● **WORK ORDER**:
Which lines of the data below contain "method"? Please show them all.

● **GIVEN DATA**:
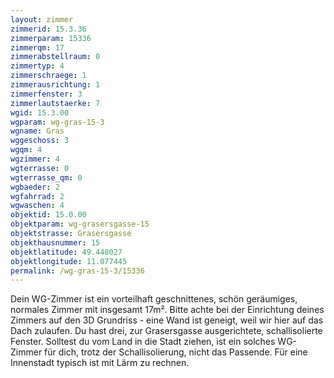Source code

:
 ```yaml
---
layout: zimmer
zimmerid: 15.3.36
zimmerparam: 15336
zimmerqm: 17
zimmerabstellraum: 0
zimmertyp: 4
zimmerschraege: 1
zimmerausrichtung: 1
zimmerfenster: 3
zimmerlautstaerke: 7
wgid: 15.3.00
wgparam: wg-gras-15-3
wgname: Gras
wggeschoss: 3
wgqm: 4
wgzimmer: 4
wgterrasse: 0
wgterrasse_qm: 0
wgbaeder: 2
wgfahrrad: 2
wgwaschen: 4
objektid: 15.0.00
objektparam: wg-grasersgasse-15
objektstrasse: Grasersgasse
objekthausnummer: 15
objektlatitude: 49.448027
objektlongitude: 11.077445
permalink: /wg-gras-15-3/15336  
---
```

Dein WG-Zimmer ist ein vorteilhaft geschnittenes, schön geräumiges, normales Zimmer mit insgesamt 17m². Bitte achte bei der Einrichtung deines Zimmers auf den 3D Grundriss - eine Wand ist geneigt, weil wir hier auf das Dach zulaufen. Du hast drei, zur Grasersgasse ausgerichtete, schallisolierte Fenster. Solltest du vom Land in die Stadt ziehen, ist ein solches WG-Zimmer für dich, trotz der Schallisolierung, nicht das Passende. Für eine Innenstadt typisch ist mit Lärm zu rechnen. 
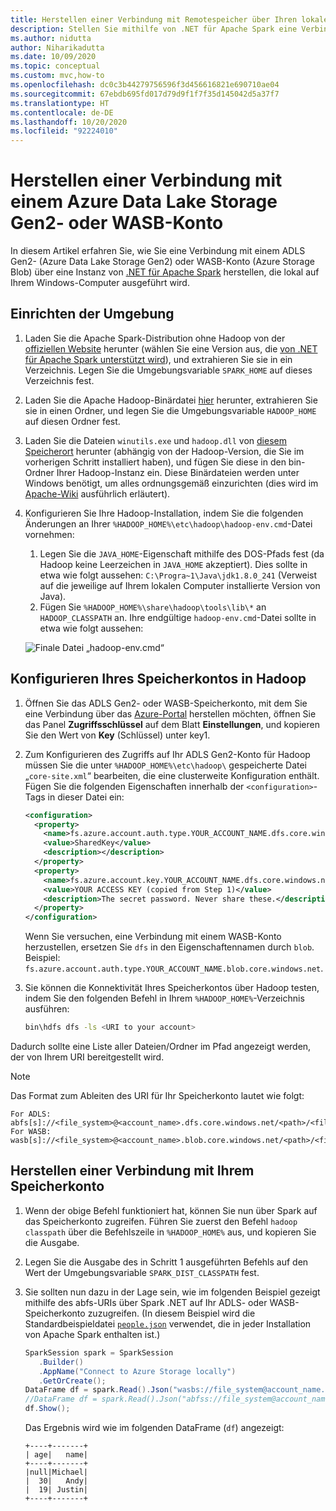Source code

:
 ```yaml
---
title: Herstellen einer Verbindung mit Remotespeicher über Ihren lokalen Computer
description: Stellen Sie mithilfe von .NET für Apache Spark eine Verbindung mit Azure Storage-Konten über Ihren lokalen Computer her.
ms.author: nidutta
author: Niharikadutta
ms.date: 10/09/2020
ms.topic: conceptual
ms.custom: mvc,how-to
ms.openlocfilehash: dc0c3b44279756596f3d456616821e690710ae04
ms.sourcegitcommit: 67ebdb695fd017d79d9f1f7f35d145042d5a37f7
ms.translationtype: HT
ms.contentlocale: de-DE
ms.lasthandoff: 10/20/2020
ms.locfileid: "92224010"
---
```

# <a name="connect-to-azure-data-lake-storage-gen-2-or-wasb-account"></a>Herstellen einer Verbindung mit einem Azure Data Lake Storage Gen2- oder WASB-Konto

In diesem Artikel erfahren Sie, wie Sie eine Verbindung mit einem ADLS Gen2- (Azure Data Lake Storage Gen2) oder WASB-Konto (Azure Storage Blob) über eine Instanz von [.NET für Apache Spark](https://github.com/dotnet/spark) herstellen, die lokal auf Ihrem Windows-Computer ausgeführt wird.

## <a name="set-up-the-environment"></a>Einrichten der Umgebung

1. Laden Sie die Apache Spark-Distribution ohne Hadoop von der [offiziellen Website](https://archive.apache.org/dist/spark/) herunter (wählen Sie eine Version aus, die [von .NET für Apache Spark unterstützt wird](https://github.com/dotnet/spark#supported-apache-spark)), und extrahieren Sie sie in ein Verzeichnis. Legen Sie die Umgebungsvariable `SPARK_HOME` auf dieses Verzeichnis fest.
2. Laden Sie die Apache Hadoop-Binärdatei [hier](http://hadoop.apache.org/releases.html) herunter, extrahieren Sie sie in einen Ordner, und legen Sie die Umgebungsvariable `HADOOP_HOME` auf diesen Ordner fest.
3. Laden Sie die Dateien `winutils.exe` und `hadoop.dll` von [diesem Speicherort](https://github.com/cdarlint/winutils) herunter (abhängig von der Hadoop-Version, die Sie im vorherigen Schritt installiert haben), und fügen Sie diese in den bin-Ordner Ihrer Hadoop-Instanz ein. Diese Binärdateien werden unter Windows benötigt, um alles ordnungsgemäß einzurichten (dies wird im [Apache-Wiki](https://cwiki.apache.org/confluence/display/HADOOP2/WindowsProblems) ausführlich erläutert).
4. Konfigurieren Sie Ihre Hadoop-Installation, indem Sie die folgenden Änderungen an Ihrer `%HADOOP_HOME%\etc\hadoop\hadoop-env.cmd`-Datei vornehmen:
    1. Legen Sie die `JAVA_HOME`-Eigenschaft mithilfe des DOS-Pfads fest (da Hadoop keine Leerzeichen in `JAVA_HOME` akzeptiert). Dies sollte in etwa wie folgt aussehen: `C:\Progra~1\Java\jdk1.8.0_241` (Verweist auf die jeweilige auf Ihrem lokalen Computer installierte Version von Java).
    2. Fügen Sie `%HADOOP_HOME%\share\hadoop\tools\lib\*` an `HADOOP_CLASSPATH` an.
    Ihre endgültige `hadoop-env.cmd`-Datei sollte in etwa wie folgt aussehen:

    ![Finale Datei „hadoop-env.cmd“](./media/connect-external-sources/hadoop-env.png)

## <a name="configure-your-storage-account-in-hadoop"></a>Konfigurieren Ihres Speicherkontos in Hadoop

1. Öffnen Sie das ADLS Gen2- oder WASB-Speicherkonto, mit dem Sie eine Verbindung über das [Azure-Portal](https://portal.azure.com) herstellen möchten, öffnen Sie das Panel **Zugriffsschlüssel** auf dem Blatt **Einstellungen**, und kopieren Sie den Wert von **Key** (Schlüssel) unter key1.
2. Zum Konfigurieren des Zugriffs auf Ihr ADLS Gen2-Konto für Hadoop müssen Sie die unter `%HADOOP_HOME%\etc\hadoop\` gespeicherte Datei „`core-site.xml`“ bearbeiten, die eine clusterweite Konfiguration enthält. Fügen Sie die folgenden Eigenschaften innerhalb der `<configuration>`-Tags in dieser Datei ein:

    ```xml
    <configuration>
      <property>
        <name>fs.azure.account.auth.type.YOUR_ACCOUNT_NAME.dfs.core.windows.net</name>
        <value>SharedKey</value>
        <description></description>
      </property>
      <property>
        <name>fs.azure.account.key.YOUR_ACCOUNT_NAME.dfs.core.windows.net</name>
        <value>YOUR ACCESS KEY (copied from Step 1)</value>
        <description>The secret password. Never share these.</description>
      </property>
    </configuration>
    ```

    Wenn Sie versuchen, eine Verbindung mit einem WASB-Konto herzustellen, ersetzen Sie `dfs` in den Eigenschaftennamen durch `blob`. Beispiel: `fs.azure.account.auth.type.YOUR_ACCOUNT_NAME.blob.core.windows.net`.
3. Sie können die Konnektivität Ihres Speicherkontos über Hadoop testen, indem Sie den folgenden Befehl in Ihrem `%HADOOP_HOME%`-Verzeichnis ausführen:

    ```bash
    bin\hdfs dfs -ls <URI to your account>
    ```

Dadurch sollte eine Liste aller Dateien/Ordner im Pfad angezeigt werden, der von Ihrem URI bereitgestellt wird.

> [!NOTE]
> Das Format zum Ableiten des URI für Ihr Speicherkonto lautet wie folgt:
>
> ```
> For ADLS: abfs[s]://<file_system>@<account_name>.dfs.core.windows.net/<path>/<file_name>
> For WASB: wasb[s]://<file_system>@<account_name>.blob.core.windows.net/<path>/<file_name>
> ```

## <a name="connect-to-your-storage-account"></a>Herstellen einer Verbindung mit Ihrem Speicherkonto

1. Wenn der obige Befehl funktioniert hat, können Sie nun über Spark auf das Speicherkonto zugreifen. Führen Sie zuerst den Befehl `hadoop classpath` über die Befehlszeile in `%HADOOP_HOME%` aus, und kopieren Sie die Ausgabe.
2. Legen Sie die Ausgabe des in Schritt 1 ausgeführten Befehls auf den Wert der Umgebungsvariable `SPARK_DIST_CLASSPATH` fest.
3. Sie sollten nun dazu in der Lage sein, wie im folgenden Beispiel gezeigt mithilfe des abfs-URIs über Spark .NET auf Ihr ADLS- oder WASB-Speicherkonto zuzugreifen. (In diesem Beispiel wird die Standardbeispieldatei [`people.json`](https://github.com/apache/spark/blob/master/examples/src/main/resources/people.json) verwendet, die in jeder Installation von Apache Spark enthalten ist.)

    ```csharp
    SparkSession spark = SparkSession
       .Builder()
       .AppName("Connect to Azure Storage locally")
       .GetOrCreate();
    DataFrame df = spark.Read().Json("wasbs://file_system@account_name.blob.core.windows.net/path/people.json");
    //DataFrame df = spark.Read().Json("abfss://file_system@account_name.dfs.core.windows.net/path/file.json");
    df.Show();
    ```

    Das Ergebnis wird wie im folgenden DataFrame (`df`) angezeigt:

    ```text
    +----+-------+
    | age|   name|
    +----+-------+
    |null|Michael|
    |  30|   Andy|
    |  19| Justin|
    +----+-------+
    ```
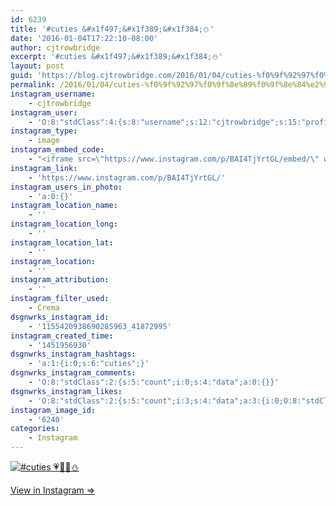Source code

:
 ```yaml
---
id: 6239
title: '#cuties &#x1f497;&#x1f389;&#x1f384;⛄'
date: '2016-01-04T17:22:10-08:00'
author: cjtrowbridge
excerpt: '#cuties &#x1f497;&#x1f389;&#x1f384;⛄'
layout: post
guid: 'https://blog.cjtrowbridge.com/2016/01/04/cuties-%f0%9f%92%97%f0%9f%8e%89%f0%9f%8e%84%e2%9b%84/'
permalink: /2016/01/04/cuties-%f0%9f%92%97%f0%9f%8e%89%f0%9f%8e%84%e2%9b%84/
instagram_username:
    - cjtrowbridge
instagram_user:
    - 'O:8:"stdClass":4:{s:8:"username";s:12:"cjtrowbridge";s:15:"profile_picture";s:109:"https://scontent.cdninstagram.com/hphotos-xta1/t51.2885-19/s150x150/12081186_1759494767611229_280555941_a.jpg";s:2:"id";s:8:"41872995";s:9:"full_name";s:13:"CJ Trowbridge";}'
instagram_type:
    - image
instagram_embed_code:
    - "<iframe src=\"https://www.instagram.com/p/BAI4TjYrtGL/embed/\" width=\"612\" height=\"710\" frameborder=\"0\" scrolling=\"no\" allowtransparency=\"true\" class=\"insta-image-embed\"></iframe>\n"
instagram_link:
    - 'https://www.instagram.com/p/BAI4TjYrtGL/'
instagram_users_in_photo:
    - 'a:0:{}'
instagram_location_name:
    - ''
instagram_location_long:
    - ''
instagram_location_lat:
    - ''
instagram_location:
    - ''
instagram_attribution:
    - ''
instagram_filter_used:
    - Crema
dsgnwrks_instagram_id:
    - '1155420938690285963_41872995'
instagram_created_time:
    - '1451956930'
dsgnwrks_instagram_hashtags:
    - 'a:1:{i:0;s:6:"cuties";}'
dsgnwrks_instagram_comments:
    - 'O:8:"stdClass":2:{s:5:"count";i:0;s:4:"data";a:0:{}}'
dsgnwrks_instagram_likes:
    - 'O:8:"stdClass":2:{s:5:"count";i:3;s:4:"data";a:3:{i:0;O:8:"stdClass":4:{s:8:"username";s:15:"swedishchocolat";s:15:"profile_picture";s:100:"https://scontent.cdninstagram.com/hphotos-xta1/t51.2885-19/11906256_461308547382909_1690351716_a.jpg";s:2:"id";s:9:"456760632";s:9:"full_name";s:15:"Dante Barksdale";}i:1;O:8:"stdClass":4:{s:8:"username";s:13:"harryrhenneck";s:15:"profile_picture";s:99:"https://scontent.cdninstagram.com/hphotos-prn/t51.2885-19/10748091_1567614103451275_960189444_a.jpg";s:2:"id";s:9:"209151108";s:9:"full_name";s:3:"HRH";}i:2;O:8:"stdClass":4:{s:8:"username";s:9:"nazghoul_";s:15:"profile_picture";s:109:"https://scontent.cdninstagram.com/hphotos-xta1/t51.2885-19/s150x150/12145273_506563332851490_1126825913_a.jpg";s:2:"id";s:8:"19523293";s:9:"full_name";s:4:"Jake";}}}'
instagram_image_id:
    - '6240'
categories:
    - Instagram
---
```


[![#cuties 💗🎉🎄⛄](https://blog.cjtrowbridge.com/wp-content/uploads/2016/01/1451956930-1-1.jpg)](https://www.instagram.com/p/BAI4TjYrtGL/)

[View in Instagram ⇒](https://www.instagram.com/p/BAI4TjYrtGL/)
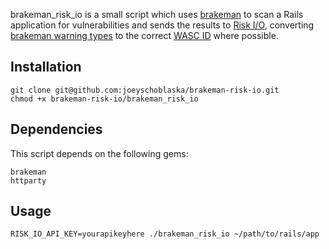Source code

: brakeman_risk_io is a small script which uses [brakeman](http://brakemanscanner.org/) to scan a Rails application for vulnerabilities and sends the results to [Risk I/O](https://www.risk.io/), converting [brakeman warning types](http://brakemanscanner.org/docs/warning_types/) to the correct [WASC ID](http://projects.webappsec.org/w/page/13246975/Threat-Classification-Taxonomy-Cross-Reference-View) where possible.

Installation
------------
```
git clone git@github.com:joeyschoblaska/brakeman-risk-io.git
chmod +x brakeman-risk-io/brakeman_risk_io
```

Dependencies
------------
This script depends on the following gems:
```
brakeman
httparty
```

Usage
-----
```
RISK_IO_API_KEY=yourapikeyhere ./brakeman_risk_io ~/path/to/rails/app
```

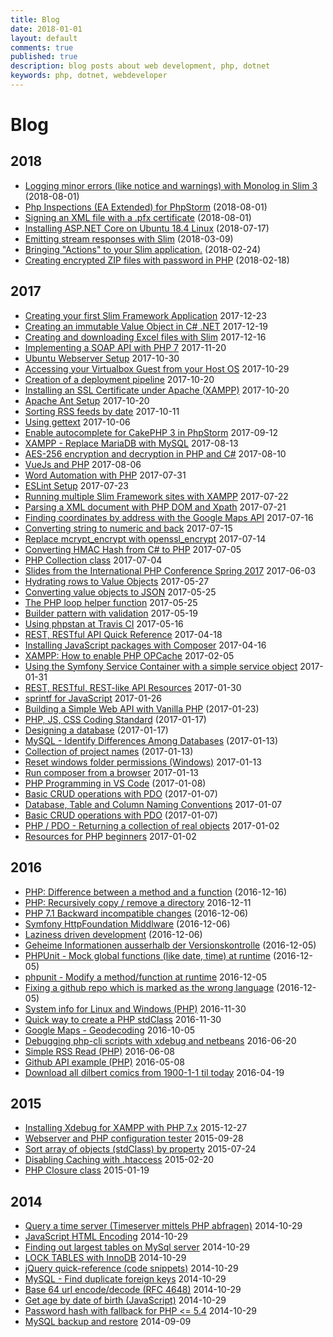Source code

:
 ```yaml
---
title: Blog
date: 2018-01-01
layout: default
comments: true
published: true
description: blog posts about web development, php, dotnet
keywords: php, dotnet, webdeveloper
---
```


# Blog

## 2018

* [Logging minor errors (like notice and warnings) with Monolog in Slim 3](https://odan.github.io/2018/10/28/logging-minor-errors-like-notice-and-warnings-with-monolog-in-slim-3.html) (2018-08-01)
* [Php Inspections (EA Extended) for PhpStorm](https://odan.github.io/2018/08/01/php-inspections-ea-extended-for-phpstorm.html) (2018-08-01)
* [Signing an XML file with a .pfx certificate](https://odan.github.io/2018/08/01/signing-an-xml-file-with-a-pfx-certificate.html) (2018-08-01)
* [Installing ASP.NET Core on Ubuntu 18.4 Linux](https://odan.github.io/2018/07/17/aspnet-core-2-ubuntu-setup.html) (2018-07-17)
* [Emitting stream responses with Slim](https://gist.github.com/odan/602e3b2e16cff25c0b90c37e4badeaa6) (2018-03-09)
* [Bringing "Actions" to your Slim application.](https://gist.github.com/odan/0b77e09444d0841fdc9098d004b83075) (2018-02-24)
* [Creating encrypted ZIP files with password in PHP](https://gist.github.com/odan/890ee6bb265b2c836e4eb87d482fb948) (2018-02-18)

## 2017

* [Creating your first Slim Framework Application](https://gist.github.com/odan/d2b889c350aa2ea0ff8e5ca93ce588a2) 2017-12-23
* [Creating an immutable Value Object in C# .NET](https://gist.github.com/odan/d5cf4e85c2af7419ae123ab19a520fa0) 2017-12-19
* [Creating and downloading Excel files with Slim](https://gist.github.com/odan/a7a1eb3c876c9c5b2ffd2db55f29fdb8) 2017-12-16
* [Implementing a SOAP API with PHP 7](https://gist.github.com/odan/1a736eefabe893fa66e4befeb226dcc8) 2017-11-20
* [Ubuntu Webserver Setup](https://gist.github.com/odan/dcf6c3155899677ee88a4f7db5aac284) 2017-10-30
* [Accessing your Virtualbox Guest from your Host OS](https://gist.github.com/odan/48fc744434ec6566ca9f7a993f4a7ffb) 2017-10-29
* [Creation of a deployment pipeline](https://gist.github.com/odan/03312408364253a6a62fa85e6cb2f8c7) 2017-10-20
* [Installing an SSL Certificate under Apache (XAMPP)](https://gist.github.com/odan/eb670845e6b6778b0c9ce2470846484f) 2017-10-20
* [Apache Ant Setup](https://gist.github.com/odan/8296a618efdb6f007bac3bc6ec77e57c) 2017-10-20
* [Sorting RSS feeds by date](https://gist.github.com/odan/03a31a529f6a94899fcf90e4e7472bdf) 2017-10-11
* [Using gettext](https://gist.github.com/odan/04bd27002b43b48b69a3e8cbd6a65392) 2017-10-06
* [Enable autocomplete for CakePHP 3 in PhpStorm](https://gist.github.com/odan/ec125bfbf31a31351f543608b0c6138f) 2017-09-12
* [XAMPP - Replace MariaDB with MySQL](https://gist.github.com/odan/c799417460470c3776ffa8adce57eece) 2017-08-13
* [AES-256 encryption and decryption in PHP and C#](https://odan.github.io/2017/08/10/aes-256-encryption-and-decryption-in-php-and-csharp.html) 2017-08-10
* [VueJs and PHP](https://gist.github.com/odan/066d9848b72cdd4f0feff1b592696eab) 2017-08-06
* [Word Automation with PHP](https://gist.github.com/odan/f65629d7bb8014cc912e97647484eb2c) 2017-07-31
* [ESLint Setup](https://gist.github.com/odan/4d2f47398b0533125c25022e0c69535b) 2017-07-23
* [Running multiple Slim Framework sites with XAMPP](https://gist.github.com/odan/4d7475f15bddec50e3092854b85a3d73) 2017-07-22
* [Parsing a XML document with PHP DOM and Xpath](https://gist.github.com/odan/6aeb43a9f9c3fbd332d364c175a760fc) 2017-07-21
* [Finding coordinates by address with the Google Maps API](https://gist.github.com/odan/594e624e2ec15f70dd8ed07bff1341c1) 2017-07-16
* [Converting string to numeric and back](https://gist.github.com/odan/b1a2dccedfa6614ed76a7135db7395dd) 2017-07-15
* [Replace mcrypt\_encrypt with openssl\_encrypt](https://odan.github.io/2017/07/14/replace-mcrypt-encrypt-with-openssl-encrypt.html) 2017-07-14
* [Converting HMAC Hash from C# to PHP](https://gist.github.com/odan/4ec0810a073be1d1b5c3543f2157580f) 2017-07-05
* [PHP Collection class](https://gist.github.com/odan/545be6c564271e45bd23f71d8590b9c8) 2017-07-04
* [Slides from the International PHP Conference Spring 2017](https://gist.github.com/odan/355884aa7aae90fdc4a5ed6aba87f1f0) 2017-06-03
* [Hydrating rows to Value Objects](https://gist.github.com/odan/ce1ecb1f665a0b6d248262531fb8d31f) 2017-05-27
* [Converting value objects to JSON](https://gist.github.com/odan/84bbbda73a91f4496f1daf6e100cf83c) 2017-05-25
* [The PHP loop helper function](https://gist.github.com/odan/509d445a5222bf3cbcde01e139edc4fc) 2017-05-25
* [Builder pattern with validation](https://gist.github.com/odan/a42a33ddad373b073128cc5f02302c37) 2017-05-19
* [Using phpstan at Travis CI](https://gist.github.com/odan/fb64e19e5ff7bb6701746bd0fa8eb86f) 2017-05-16
* [REST, RESTful API Quick Reference](https://gist.github.com/odan/1d2ef018adb3ea5a0d3abb35406d2c65) 2017-04-18
* [Installing JavaScript packages with Composer](https://gist.github.com/odan/b5812c61d494d45becabaaf223875bb3) 2017-04-16
* [XAMPP: How to enable PHP OPCache](https://gist.github.com/odan/07abee45c7439332264606dd5d5e1705) 2017-02-05
* [Using the Symfony Service Container with a simple service object](https://gist.github.com/odan/a7f8ed065ce3f268b69f13e360b30e04) 2017-01-31
* [REST, RESTful, REST-like API Resources](https://gist.github.com/odan/de7f5452fb165c2d27f20d1d16bfe54d) 2017-01-30
* [sprintf for JavaScript](https://gist.github.com/odan/d748176dfd18c8ba8e97fe4be4e3c0d0) 2017-01-26
* [Building a Simple Web API with Vanilla PHP](https://odan.github.io/2017/01/23/building-a-simple-web-api-with-vanilla-php.html) (2017-01-23)
* [PHP, JS, CSS Coding Standard](https://odan.github.io/2017/01/17/coding-standard.html) (2017-01-17)
* [Designing a database](https://odan.github.io/2017/01/17/designing-a-database.html) (2017-01-17)
* [MySQL - Identify Differences Among Databases](https://odan.github.io/2017/01/13/mysql-identify-differences-among-databases.html) (2017-01-13)
* [Collection of project names](https://odan.github.io/2017/01/13/collection-of-project-names.html) (2017-01-13)
* [Reset windows folder permissions (Windows)](https://gist.github.com/odan/d96e9069a10fdaf2e4aa39247f99cafa) 2017-01-13
* [Run composer from a browser](https://gist.github.com/odan/3f5b2748f516398e93cb36716d38b6b5) 2017-01-13
* [PHP Programming in VS Code](https://odan.github.io/2017/01/08/php-programming-in-vs-code.html) (2017-01-08)
* [Basic CRUD operations with PDO](https://odan.github.io/2017/01/07/basic-crud-operations-with-pdo.html) (2017-01-07)
* [Database, Table and Column Naming Conventions](https://gist.github.com/odan/09541aafcaf9a1fa808c8cb0dd956b36) 2017-01-07
* [Basic CRUD operations with PDO](https://odan.github.io/2017/01/07/basic-crud-operations-with-pdo.html) (2017-01-07)
* [PHP / PDO - Returning a collection of real objects](https://gist.github.com/odan/b758d68ac8da82cc1ab0326cddfd950f) 2017-01-02
* [Resources for PHP beginners](https://github.com/odan/learn-php) 2017-01-02

## 2016

* [PHP: Difference between a method and a function](https://odan.github.io/2016/12/16/php-difference-between-a-method-and-a-function.html) (2016-12-16)
* [PHP: Recursively copy / remove a directory](https://gist.github.com/odan/f3b939cbe802bb039ff44c407da0cff6) 2016-12-11
* [PHP 7.1 Backward incompatible changes](https://odan.github.io/2016/12/06/php-7-1-backward-incompatible-changes.html) (2016-12-06)
* [Symfony HttpFoundation Middlware](https://odan.github.io/2016/12/06/symfony-httpfoundation-middlware.html) (2016-12-06)
* [Laziness driven development](https://odan.github.io/2016/12/06/laziness-driven-development.html) (2016-12-06)
* [Geheime Informationen ausserhalb der Versionskontrolle](https://odan.github.io/2016/12/05/geheime-informationen-ausserhalb-der-versionskontrolle.html) (2016-12-05)
* [PHPUnit - Mock global functions (like date, time) at runtime](https://odan.github.io/2016/12/05/phpunit-mock-global-functions-like-date-time-at-runtime.html) (2016-12-05)
* [phpunit - Modify a method/function at runtime](https://odan.github.io/2016/12/05/phpunit-mock-class-methods.html) 2016-12-05
* [Fixing a github repo which is marked as the wrong language](https://odan.github.io/2016/12/05/fixing-a-github-repo-which-is-marked-as-the-wrong-language.html) (2016-12-05)
* [System info for Linux and Windows (PHP)](https://gist.github.com/odan/cedbd5431544d7bdd9e5d4072db9fe7c) 2016-11-30
* [Quick way to create a PHP stdClass](https://gist.github.com/odan/922b538ca5e69c6788e1a88a99226b92) 2016-11-30
* [Google Maps - Geodecoding](https://gist.github.com/odan/8abc876778722f57cad30acf49d08c55) 2016-10-05
* [Debugging php-cli scripts with xdebug and netbeans](https://gist.github.com/odan/49d6f4d3df7374fe77dbea80f9b9f5cf) 2016-06-20
* [Simple RSS Read (PHP)](https://gist.github.com/odan/d3024c50b752774754b8b8e2a6e266bc) 2016-06-08
* [Github API example (PHP)](https://gist.github.com/odan/e4b83b5dce16efe25f836ec41cf02c5a) 2016-05-08
* [Download all dilbert comics from 1900-1-1 til today](https://gist.github.com/odan/6587e96ef001fcddf2dfb14ae5c23024) 2016-04-19

## 2015

* [Installing Xdebug for XAMPP with PHP 7.x](https://gist.github.com/odan/1abe76d373a9cbb15bed) 2015-12-27
* [Webserver and PHP configuration tester](https://gist.github.com/odan/64606e3668eac0e13afc) 2015-09-28
* [Sort array of objects (stdClass) by property](https://gist.github.com/odan/3389621c6942c7497eac) 2015-07-24
* [Disabling Caching with .htaccess](https://gist.github.com/odan/83f32f6c36cf4eeb1041) 2015-02-20
* [PHP Closure class](https://gist.github.com/odan/059100d88bfedf2bf2f7) 2015-01-19

## 2014

* [Query a time server (Timeserver mittels PHP abfragen)](https://gist.github.com/odan/edfc1e1596b56ac2dd9f) 2014-10-29
* [JavaScript HTML Encoding](https://gist.github.com/odan/07993ee0ea18485af0fe) 2014-10-29
* [Finding out largest tables on MySql server](https://gist.github.com/odan/76ef4b2851f66a5e5107) 2014-10-29
* [LOCK TABLES with InnoDB](https://gist.github.com/odan/782855026e38992ebd9e) 2014-10-29
* [jQuery quick-reference (code snippets)](https://gist.github.com/odan/5237d7e09e4e294ec5f7) 2014-10-29
* [MySQL - Find duplicate foreign keys](https://gist.github.com/odan/83371fc470fe6a9642a8) 2014-10-29
* [Base 64 url encode/decode (RFC 4648)](https://gist.github.com/odan/4b891d14c474c3e3e6df) 2014-10-29
* [Get age by date of birth (JavaScript)](https://gist.github.com/odan/f2efa7790e70582f4cce) 2014-10-29
* [Password hash with fallback for PHP <= 5.4](https://odan.github.io/2015/12/27/password-hash-with-fallback-for-php-54.html) 2014-10-29
* [MySQL backup and restore](https://gist.github.com/odan/71150aa73f9f3e87b5fb) 2014-09-09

● **EXERCISE ANSWER**:
* [PHP: Difference between a method and a function](https://odan.github.io/2016/12/16/php-difference-between-a-method-and-a-function.html) (2016-12-16)
* [phpunit - Modify a method/function at runtime](https://odan.github.io/2016/12/05/phpunit-mock-class-methods.html) 2016-12-05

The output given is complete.